I did not have an X-box, a Y-box, or even a Z-box. I had a baseball glove and dirty jeans. I didn't have a cell phone. I stood outside my friends' doors and sang out their names to come out and play. I didn't have an Ipod or an MP3 player. I had baseball cards and that huge piece of bubble
gum to entertain me for hours. I didn't have a wide-screen LCD TV. I had a paper route. And the highlight of that route was when my brother and I stopped at the corner store for two pretzel sticks and a bottle of Coke. My one and only act of stealing was when I stole three tiny balloons from the toy store in Beaver Falls, Pa. My conscience was so greatly pricked I went back and asked the store owner to forgive me. Now, the local "toy" store means something totally different if you catch my drift.
I lied once to a nun who slapped my face and told me to never ever lie to her again. I never lied to her again. I made fun of my over weight 6th grade teacher who then called in my parents to tell them what a gifted leader I was. If a teacher slapped a liar's face today - well I do not want to even go there. We did not have FaceBook or MySpace, we had bicycles and buddies. We didn't have computers to watch porn. We had transistor radios to listen to the Pirates. Our sports heroes did not make a billion dollars a year. They made the same wages as the rest of our steel mill parents.

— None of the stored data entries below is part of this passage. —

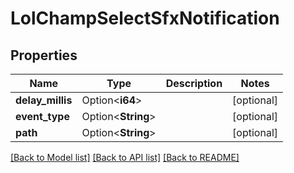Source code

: # LolChampSelectSfxNotification

## Properties

Name | Type | Description | Notes
------------ | ------------- | ------------- | -------------
**delay_millis** | Option<**i64**> |  | [optional]
**event_type** | Option<**String**> |  | [optional]
**path** | Option<**String**> |  | [optional]

[[Back to Model list]](../README.md#documentation-for-models) [[Back to API list]](../README.md#documentation-for-api-endpoints) [[Back to README]](../README.md)


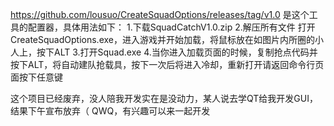 https://github.com/lousuo/CreateSquadOptions/releases/tag/v1.0
是这个工具的配置器，具体用法如下：
1.下载SquadCatchV1.0.zip
2.解压所有文件
打开CreateSquadOptions.exe，进入游戏并开始加载，将鼠标放在如图片内所圈的小人上，按下ALT
3.打开Squad.exe
4.当你进入加载页面的时候，复制抢点代码并按下ALT，将自动建队抢载具，按下一次后将进入冷却，重新打开请返回命令行页面按下任意键

这个项目已经废弃，没人陪我开发实在是没动力，某人说去学QT给我开发GUI，结果下午宣布放弃（
QWQ，有兴趣可以来一起开发
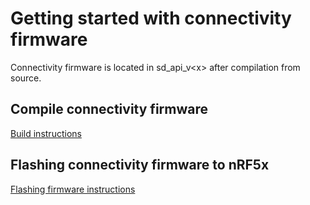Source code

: # Getting started with connectivity firmware

Connectivity firmware is located in sd_api_v\<x\> after compilation from source.

## Compile connectivity firmware
[Build instructions](https://github.com/NordicSemiconductor/pc-ble-driver/blob/master/Installation.md#compiling-the-connectivity-hex-files)

## Flashing connectivity firmware to nRF5x
[Flashing firmware instructions](https://github.com/NordicSemiconductor/pc-ble-driver/blob/master/Installation.md#flashing-the-connectivity-firmware)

And they stayed on the same team so that when Roberto Clemente died we all grieved.
To watch a baseball game on TV was a luxury. I remember running home from school to catch the end of the 7th game of the 1960 World Series between the hated New York Yankees and the blue collar Pittsburgh Pirates. I listened to most of that game on my transistor radio which was a luxury poor kids like me did not usually have. I did so by running the ear piece cord up my sweater and into the palm of my hand. I then leaned my face on my hand as though I was bored so that the nun would not see me and make me put it away. (Right before the bell rang she asked me in front of the class what the score was!!!) I ran home (six blocks), rushed into our home, a shack we rented for $60 per month (I remember how much it was because I had to go up to the landlord every month and pay the rent) just in time to see Bill Mazeroski hit the world series winning home run. Then we all ran into the street, where by the way, we played football in traffic, and hugged our neighbors, the same neighbors who looked out for each other's kids. We watched the sun set through the red cloud of the steel mills we could see from miles away.
I know I long for the good ole days of the 50's and early 60's with some sort of unrealistic nostalgia. I know that one day, the first decade of the new millennium will be viewed by our kids as the "simpler times." Each generation longs to be young again. But these are very dark days and the nuclear family has all but died. The latch key kids of the last generation are now the same people who divorce their spouses with alarming regularity. In my day (there it is again) divorce was a disgrace and out of wedlock pregnancies were never glamorized with a shower. Of course we also had segregation and sinful racism, I know. But students did not slap teachers. Teachers did not fear students. Parents mattered and so did grandparents. To move away from home was an emotional disaster. I know because we did move when my dad could not find work. I watched my parents suffer financially but never questioned their love or that I would be OK. Yes, I do long for simpler times and so should you.
And I wonder about Little Caylee. It takes a village - a family. Where was hers?